The database page for Michael Frank Flynn

05 Feb 2008

While reading LtCol William R. Corson's book titled "THE BETRAYAL" I came upon a very special Marine - Sergeant Michael Frank Flynn of Leander, Texas.

Michael Frank Flynn joined the Marine Corps in 1964 at eighteen years of age. After upon completing boot camp and ACT, he went directly to Vietnam joining up with 2nd Battalion, 3rd Marines, 3rd Marine Division, for about twenty-one months. Flynn, being in constant contact with the Vietnamese people, became very proficient in Vietnamese. Because of his knowledge of the Vietnamese language he worked in the Battalion Civil Affairs office. He was instrumental in making Le My the first pacified hamlet in Vietnam.

He joined a Combined Action Platoon (CAP unit) at Loc An, a small hamlet near Dai Loc, twenty miles south of Danang. One of the most touching moments in Sergeant Flynn's time with the CAP unit was when he got re-assigned to his parent unit. The villagers wrote to the Battalion Commander and asked permission for "Mr. Flynn Sergeant" to be returned to Loc An hamlet because "he win all the hearts of the whole people and he speak Vietnamese very much". Well, this little note worked and Flynn was approved to return to Loc An. Three tours in Vietnam were not generally accepted, but in Sergeant Flynn's case a personal letter to the Commandant of the Marine Corps secured him his third tour.

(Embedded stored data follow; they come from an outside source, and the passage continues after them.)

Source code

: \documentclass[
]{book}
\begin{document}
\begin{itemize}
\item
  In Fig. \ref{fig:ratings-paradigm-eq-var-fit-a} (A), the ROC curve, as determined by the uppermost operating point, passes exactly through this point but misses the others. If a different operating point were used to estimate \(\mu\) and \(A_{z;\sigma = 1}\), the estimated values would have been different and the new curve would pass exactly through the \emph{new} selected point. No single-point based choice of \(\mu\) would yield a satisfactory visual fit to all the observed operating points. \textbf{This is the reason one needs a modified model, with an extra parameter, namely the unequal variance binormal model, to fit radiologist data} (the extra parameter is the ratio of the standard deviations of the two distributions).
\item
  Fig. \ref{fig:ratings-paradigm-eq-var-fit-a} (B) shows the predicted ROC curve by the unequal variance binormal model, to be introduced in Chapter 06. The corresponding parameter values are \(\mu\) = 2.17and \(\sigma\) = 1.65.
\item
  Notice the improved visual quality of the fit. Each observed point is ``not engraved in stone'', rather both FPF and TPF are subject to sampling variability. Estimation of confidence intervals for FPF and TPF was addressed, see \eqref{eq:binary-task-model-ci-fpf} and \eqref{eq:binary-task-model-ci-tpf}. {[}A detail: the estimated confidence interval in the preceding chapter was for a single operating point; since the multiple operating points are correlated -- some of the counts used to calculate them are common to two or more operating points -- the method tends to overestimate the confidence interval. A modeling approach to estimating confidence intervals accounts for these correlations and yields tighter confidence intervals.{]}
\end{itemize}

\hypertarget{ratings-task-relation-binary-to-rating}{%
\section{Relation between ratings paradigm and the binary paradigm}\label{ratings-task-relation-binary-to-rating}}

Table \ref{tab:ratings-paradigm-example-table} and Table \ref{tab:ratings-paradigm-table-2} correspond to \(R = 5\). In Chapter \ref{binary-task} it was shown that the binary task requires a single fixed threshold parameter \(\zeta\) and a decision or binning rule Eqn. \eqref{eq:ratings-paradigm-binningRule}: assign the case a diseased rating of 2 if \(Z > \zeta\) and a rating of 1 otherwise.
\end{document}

On April 6, 1967, Johanathan Randall, then a columnist with the New York Times, interviewed Flynn about his extended tour. Sergeant Flynn remarked, "I've become so involved with the people here, it's become a personal war for me ... we've learned to depend on each other and I cannot let these people down."

The following night - April 7, 1967 - while on patrol, Sergeant Flynn was killed in a fire-fight with Viet Cong.

To most disinterested observers of the Vietnamese war Flynn's death had little meaning - but it did to the residents of Loc An. The entire hamlet of some 2800 people went into personal mourning for one year. Because of Sergeant Flynn's death the Viet Cong were never allowed to enter Loc An again ... because of Sergeant Flynn's dedication to duty and his concern for the people of Loc An, the people of Loc An finally chose which side they were on. They all loved and respected Sergeant Michael Frank Flynn - a true American hero, certainly to the villagers of Loc An.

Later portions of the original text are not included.